Saturday, January 30, 2016
Welcoming Internal Criticism
Invitations to the Muslim community here were met with almost universal avoidance, bar a few courageous individuals who met with him privately. When I expressed an interest in attending his talk, colleagues attempted to disabuse me of the idea based on articles and allegations that related less to his ideas and statements and more to his alleged government support and personal attributes.
Despite the disincentives, I attended his talk in the Seymour Centre, and found that what he argued was logical and rational, understanding of the Muslim community but also challenging. There was little that I could disagree with. My audience question related to whether his continual reference to democracy - a system that is as flawed as all others if not implemented with appropriate accountability mechanisms and by people who are just - was more about the freedom of choice rather than the system itself. I cited Malaysia, South Africa, Mugabe and various other claimed 'democracies' - even our own corrupt Auburn Council which is currently facing the sack. He agreed wholeheartedly and did not dispute my statement.
The evening was a pleasant one and I had the opportunity to chat with many of those who attended, being one of the few Muslim community 'representatives' who could respond to queries and concerns of my fellow audience members, even being approached as I walked the streets to the station.
This highlights to me a huge problem that we have within our community. It's so difficult for many of our community to engage with realistic criticism of how Islam appears. So quick to be judgemental and call out Islamophobia - which does exist and I also am the target of trolls - we are less available to engage with discussing the ideas that underpin fear of Islam, of Shariah and those who claim Islam as their own while committing unconscionable violence to others. Many of us are so focussed on defence that we don't actually understand that theocracy is not something that historically Muslim civilisations have practiced. We haven't engaged at a grassroots level about the practicalities of when and how we should go to war, on what principles, what really is justice and what a 21st century system of governance in a Muslim majority country should look like.

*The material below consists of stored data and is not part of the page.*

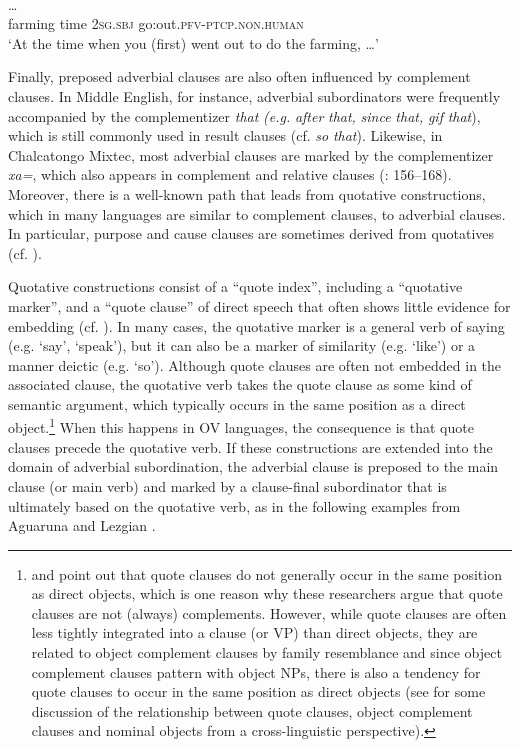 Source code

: \documentclass[output=paper]{langsci/langscibook}
\begin{document}
\ea\label{ex:diessel:14}
\\
 …\\
       farming  time   2\textsc{sg.sbj}  go:out.\textsc{pfv}-\textsc{ptcp.non.human} \\
\glt   `At the time when you (first) went out to do the farming, …'
\z

Finally, preposed adverbial clauses are also often influenced by complement clauses. In Middle English, for instance, adverbial subordinators were frequently accompanied by the complementizer \textit{that} \textit{(e.g.} \textit{after} \textit{that,} \textit{since} \textit{that,} \textit{gif} \textit{that}), which is still commonly used in result clauses (cf. \textit{so} \textit{that}). Likewise, in Chalcatongo Mixtec, most adverbial clauses are marked by the complementizer \textit{xa=}, which also appears in complement and relative clauses (\citealt{Macaulay1996}: 156--168). Moreover, there is a well-known path that leads from quotative constructions, which in many languages are similar to complement clauses, to adverbial clauses. In particular, purpose and cause clauses are sometimes derived from quotatives (cf. \citealt{Güldemann2008}). 

Quotative constructions consist of a “quote index”, including a “quotative marker”, and a “quote clause” of direct speech that often shows little evidence for embedding (cf. \citealt{Güldemann2008}). In many cases, the quotative marker is a general verb of saying (e.g. ‘say’, ‘speak’), but it can also be a marker of similarity (e.g. ‘like’) or a manner deictic (e.g. ‘so’). Although quote clauses are often not embedded in the associated clause, the quotative verb takes the quote clause as some kind of semantic argument, which typically occurs in the same position as a direct object.\footnote{\citet{Munro1982} and \citet{Güldemann2008} point out that quote clauses do not generally occur in the same position as direct objects, which is one reason why these researchers argue that quote clauses are not (always) complements. However, while quote clauses are often less tightly integrated into a clause (or VP) than direct objects, they are related to object complement clauses by family resemblance and since object complement clauses pattern with object NPs, there is also a tendency for quote clauses to occur in the same position as direct objects (see \citealt{Schmidtke-BodeDiessel2017} for some discussion of the relationship between quote clauses, object complement clauses and nominal objects from a cross-linguistic perspective).} When this happens in OV languages, the consequence is that quote clauses precede the quotative verb. If these constructions are extended into the domain of adverbial subordination, the adverbial clause is preposed to the main clause (or main verb) and marked by a clause-final subordinator that is ultimately based on the quotative verb, as in the following examples from Aguaruna  and Lezgian .
\end{document}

As a community we pine for a romantic notion of a Caliphate where a Muslim ruler will enact laws based on the Shariah. The fact that historically most rulers were Sultans and or hereditary monarchies is conveniently ignored. The fact that the most successful Islamic civilisations had the ruler, and therefore holder of power, separated from the systems of justice developed by Islamic scholars (our modern day separation of powers) is also seldom discussed. It seems that we have combined the governance of the very last and most noble Prophet of God (may Allah grant him abundant blessings and peace) with the foretold Mahdi who will lead an army against gross injustice, without considering the mundane and practical aspects of a just system of statehood in the modern world that does not deny 'modern' human rights and led by a capable Muslim (and team) who is neither Prophet nor Mahdi, but is accountable to all of the State's citizens - of all persuasions.
We have a new generation of Western Muslims who understand their neighbours aspirations and desires for freedom of choice and for accountability of governance. We are quick to claim those same aspirations when it relates to our own needs. Many of this new generation have the education and intelligence to respond to the challenges of the likes of Maajid Nawaz. We have public debates on important issues. Discussions and challenges are rife in Social Media. As Muslims we all adhere to the belief that our religion has the answers - all the answers. If this is not going to be just blind faith, then we need to call on our scholars to articulate this truth more clearly, and develop meaningful responses to our critics whether internal or external. With their critical probing, perhaps we can finally begin to develop a realistic and practical vision of a just future based on Islam that is more than a mythical Caliphate, and cannot be hijacked for violent political ends.